I think current industry mechanisms for Governance do not scale very well and can be overly hierarchic.
Perhaps a more inclusive, collaborative non-hierarchic form of governance enabled by Web 2.0?
Actually allowing people to make decisions remains an issue of empowerment.
Posted by: Stephen | March 10, 2010 at 05:27 PM
James,
Fantastic as always.
Myth 1: Comsumerization is at the core, over the next few years - if it's not already in smaller firms - is THE driving force in end user computing
Myth 2: IT Security is critically important but shouldn't be worrysome and it's not a reason not to do something. These blockers need to switch up their thinking and ask how they can make things better by making them more secure. If they don't know, they need to learn.
Myth 3: IT leaders today should be looking at consumer behavior as a bell weather for business behavior, it's been switched up and I think you are spot on.
Myth 4: Failure is a requirement of success. Many people don't get that, many people like to talk up success and hide failure. Well the first should be a given, the latter needs to be talked about, there's more to learn from it and far more impetus to do so.
Myth 5: I do this to an extent and I've learnt that I don't know everything (anything?) as such we get more done with more people with more freedom. All I do is shine the torch. I think it's the best approach.
As I said, great work and from me, 100% agreement!
Posted by: Simonster | March 10, 2010 at 09:16 PM
Neil, of course I agree that budget overruns and late delivery are bad things. Ideally, you'd not have them happen at all. But what I'm arguing here is that IT organisations are optimised to prevent change (for my complete argument on that, check this link: http://www.littleinnovationbook.com/technologists1.html) , and in that context, getting anything to happen at all is a success.
Posted by: James Gardner | March 11, 2010 at 06:58 AM
It is an issue of empowerment, and my argument is that governance people are all about taking empowerment away. That's the thing to fight, of course.
Posted by: James Gardner | March 11, 2010 at 07:18 AM
Regarding #1, the answer is 'yes', sadly. I worked in a place where things were 'sackable offenses'.
Regarding #2, people need to be sensible. Vulerabilities can be found almost everywhere, it's about proportional risk.
How the flip can you be expected to innovate if you can't actually do anything?
LOL @ "Superb delivery is a waste of time if what you’re delivering is crap in the first place".
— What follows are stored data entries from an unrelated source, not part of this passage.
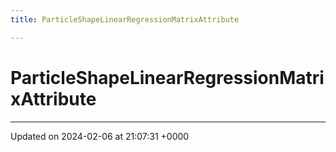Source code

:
 ```yaml
---
title: ParticleShapeLinearRegressionMatrixAttribute

---
```


# ParticleShapeLinearRegressionMatrixAttribute





-------------------------------

Updated on 2024-02-06 at 21:07:31 +0000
Regarding #5, I wonder if that's something you see more in the public sector?
Posted by: Struth | March 12, 2010 at 04:34 PM
James; it's about the GOVERNANCE thing. Can you say ISO38500 and do you understand it?
Posted by: Chas | March 15, 2010 at 12:39 AM
There's governance, and then there's governance. Too many people think that governance is just like management, only more formal and rigorous. Those are the people who put in more and more gates and clog up the system with bureaucracy to the point where nothing happens.
Really, governance is about making sure that the right people are doing the right things - it's very much about empowerment. The critical key to empowerment is being clear about responsibility, and the lubricant that makes empowerment work is policy that empowered people use to guide their decision making.